Time sounded an alarmist call on global warming or was it global freezing? They can’t seem to make up their mind. Environmental missionary Eugene Linden wrote about "The Big Meltdown," taking place in the Arctic and how the melting ice will affect the earth’s climate. "Growing numbers of scientists fear that the warming trend will so disrupt ocean circulation patterns that the Gulf Stream, the current that warms large parts of the northern hemisphere, could temporarily shut down. If that happens, global warming would, ironically, produce global cooling-and bring on a deep freeze."
At the end of this article Linden feared we wasted our time worrying about the Soviets and instead should’ve focused on the environment: "At the entrance of the Churchill Northern Studies Centre, a base for investigations of regional climate change, a rusting rocket is a mute reminder of the complex’s earlier life as a part of defenses against Soviet nuclear attack.
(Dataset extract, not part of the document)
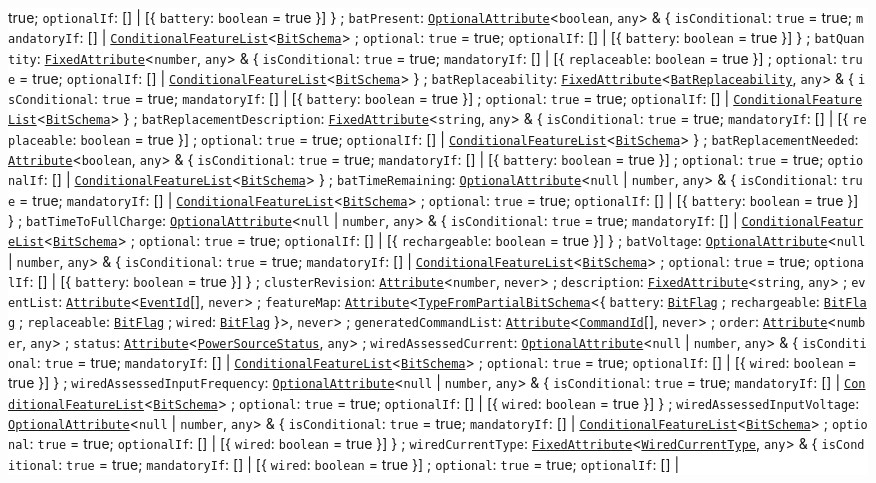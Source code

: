 true; `optionalIf`: [] \| [\{ `battery`: `boolean` = true }]  } ; `batPresent`: [`OptionalAttribute`](cluster_export.OptionalAttribute.md)\<`boolean`, `any`\> & \{ `isConditional`: ``true`` = true; `mandatoryIf`: [] \| [`ConditionalFeatureList`](../modules/cluster_export.md#conditionalfeaturelist)\<[`BitSchema`](../modules/schema_export.md#bitschema)\> ; `optional`: ``true`` = true; `optionalIf`: [] \| [\{ `battery`: `boolean` = true }]  } ; `batQuantity`: [`FixedAttribute`](cluster_export.FixedAttribute.md)\<`number`, `any`\> & \{ `isConditional`: ``true`` = true; `mandatoryIf`: [] \| [\{ `replaceable`: `boolean` = true }] ; `optional`: ``true`` = true; `optionalIf`: [] \| [`ConditionalFeatureList`](../modules/cluster_export.md#conditionalfeaturelist)\<[`BitSchema`](../modules/schema_export.md#bitschema)\>  } ; `batReplaceability`: [`FixedAttribute`](cluster_export.FixedAttribute.md)\<[`BatReplaceability`](../enums/cluster_export.PowerSource.BatReplaceability.md), `any`\> & \{ `isConditional`: ``true`` = true; `mandatoryIf`: [] \| [\{ `battery`: `boolean` = true }] ; `optional`: ``true`` = true; `optionalIf`: [] \| [`ConditionalFeatureList`](../modules/cluster_export.md#conditionalfeaturelist)\<[`BitSchema`](../modules/schema_export.md#bitschema)\>  } ; `batReplacementDescription`: [`FixedAttribute`](cluster_export.FixedAttribute.md)\<`string`, `any`\> & \{ `isConditional`: ``true`` = true; `mandatoryIf`: [] \| [\{ `replaceable`: `boolean` = true }] ; `optional`: ``true`` = true; `optionalIf`: [] \| [`ConditionalFeatureList`](../modules/cluster_export.md#conditionalfeaturelist)\<[`BitSchema`](../modules/schema_export.md#bitschema)\>  } ; `batReplacementNeeded`: [`Attribute`](cluster_export.Attribute.md)\<`boolean`, `any`\> & \{ `isConditional`: ``true`` = true; `mandatoryIf`: [] \| [\{ `battery`: `boolean` = true }] ; `optional`: ``true`` = true; `optionalIf`: [] \| [`ConditionalFeatureList`](../modules/cluster_export.md#conditionalfeaturelist)\<[`BitSchema`](../modules/schema_export.md#bitschema)\>  } ; `batTimeRemaining`: [`OptionalAttribute`](cluster_export.OptionalAttribute.md)\<``null`` \| `number`, `any`\> & \{ `isConditional`: ``true`` = true; `mandatoryIf`: [] \| [`ConditionalFeatureList`](../modules/cluster_export.md#conditionalfeaturelist)\<[`BitSchema`](../modules/schema_export.md#bitschema)\> ; `optional`: ``true`` = true; `optionalIf`: [] \| [\{ `battery`: `boolean` = true }]  } ; `batTimeToFullCharge`: [`OptionalAttribute`](cluster_export.OptionalAttribute.md)\<``null`` \| `number`, `any`\> & \{ `isConditional`: ``true`` = true; `mandatoryIf`: [] \| [`ConditionalFeatureList`](../modules/cluster_export.md#conditionalfeaturelist)\<[`BitSchema`](../modules/schema_export.md#bitschema)\> ; `optional`: ``true`` = true; `optionalIf`: [] \| [\{ `rechargeable`: `boolean` = true }]  } ; `batVoltage`: [`OptionalAttribute`](cluster_export.OptionalAttribute.md)\<``null`` \| `number`, `any`\> & \{ `isConditional`: ``true`` = true; `mandatoryIf`: [] \| [`ConditionalFeatureList`](../modules/cluster_export.md#conditionalfeaturelist)\<[`BitSchema`](../modules/schema_export.md#bitschema)\> ; `optional`: ``true`` = true; `optionalIf`: [] \| [\{ `battery`: `boolean` = true }]  } ; `clusterRevision`: [`Attribute`](cluster_export.Attribute.md)\<`number`, `never`\> ; `description`: [`FixedAttribute`](cluster_export.FixedAttribute.md)\<`string`, `any`\> ; `eventList`: [`Attribute`](cluster_export.Attribute.md)\<[`EventId`](../modules/datatype_export.md#eventid)[], `never`\> ; `featureMap`: [`Attribute`](cluster_export.Attribute.md)\<[`TypeFromPartialBitSchema`](../modules/schema_export.md#typefrompartialbitschema)\<\{ `battery`: [`BitFlag`](../modules/schema_export.md#bitflag) ; `rechargeable`: [`BitFlag`](../modules/schema_export.md#bitflag) ; `replaceable`: [`BitFlag`](../modules/schema_export.md#bitflag) ; `wired`: [`BitFlag`](../modules/schema_export.md#bitflag)  }\>, `never`\> ; `generatedCommandList`: [`Attribute`](cluster_export.Attribute.md)\<[`CommandId`](../modules/datatype_export.md#commandid)[], `never`\> ; `order`: [`Attribute`](cluster_export.Attribute.md)\<`number`, `any`\> ; `status`: [`Attribute`](cluster_export.Attribute.md)\<[`PowerSourceStatus`](../enums/cluster_export.PowerSource.PowerSourceStatus.md), `any`\> ; `wiredAssessedCurrent`: [`OptionalAttribute`](cluster_export.OptionalAttribute.md)\<``null`` \| `number`, `any`\> & \{ `isConditional`: ``true`` = true; `mandatoryIf`: [] \| [`ConditionalFeatureList`](../modules/cluster_export.md#conditionalfeaturelist)\<[`BitSchema`](../modules/schema_export.md#bitschema)\> ; `optional`: ``true`` = true; `optionalIf`: [] \| [\{ `wired`: `boolean` = true }]  } ; `wiredAssessedInputFrequency`: [`OptionalAttribute`](cluster_export.OptionalAttribute.md)\<``null`` \| `number`, `any`\> & \{ `isConditional`: ``true`` = true; `mandatoryIf`: [] \| [`ConditionalFeatureList`](../modules/cluster_export.md#conditionalfeaturelist)\<[`BitSchema`](../modules/schema_export.md#bitschema)\> ; `optional`: ``true`` = true; `optionalIf`: [] \| [\{ `wired`: `boolean` = true }]  } ; `wiredAssessedInputVoltage`: [`OptionalAttribute`](cluster_export.OptionalAttribute.md)\<``null`` \| `number`, `any`\> & \{ `isConditional`: ``true`` = true; `mandatoryIf`: [] \| [`ConditionalFeatureList`](../modules/cluster_export.md#conditionalfeaturelist)\<[`BitSchema`](../modules/schema_export.md#bitschema)\> ; `optional`: ``true`` = true; `optionalIf`: [] \| [\{ `wired`: `boolean` = true }]  } ; `wiredCurrentType`: [`FixedAttribute`](cluster_export.FixedAttribute.md)\<[`WiredCurrentType`](../enums/cluster_export.PowerSource.WiredCurrentType.md), `any`\> & \{ `isConditional`: ``true`` = true; `mandatoryIf`: [] \| [\{ `wired`: `boolean` = true }] ; `optional`: ``true`` = true; `optionalIf`: [] \|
That threat never materialized, and now, belatedly, scientists venture from the base to study a threat that has materialized but against which no adequate defense has been mounted. Despite the danger that climate change poses, the resources currently devoted to studying this problem – and combating it – are inconsequential compared with the trillions spent during the cold war. Twenty years from now, we may wonder how we could have miscalculated which threat represented the greater peril."
Yeah, because their nuclear winter is so much less daunting than their global freeze.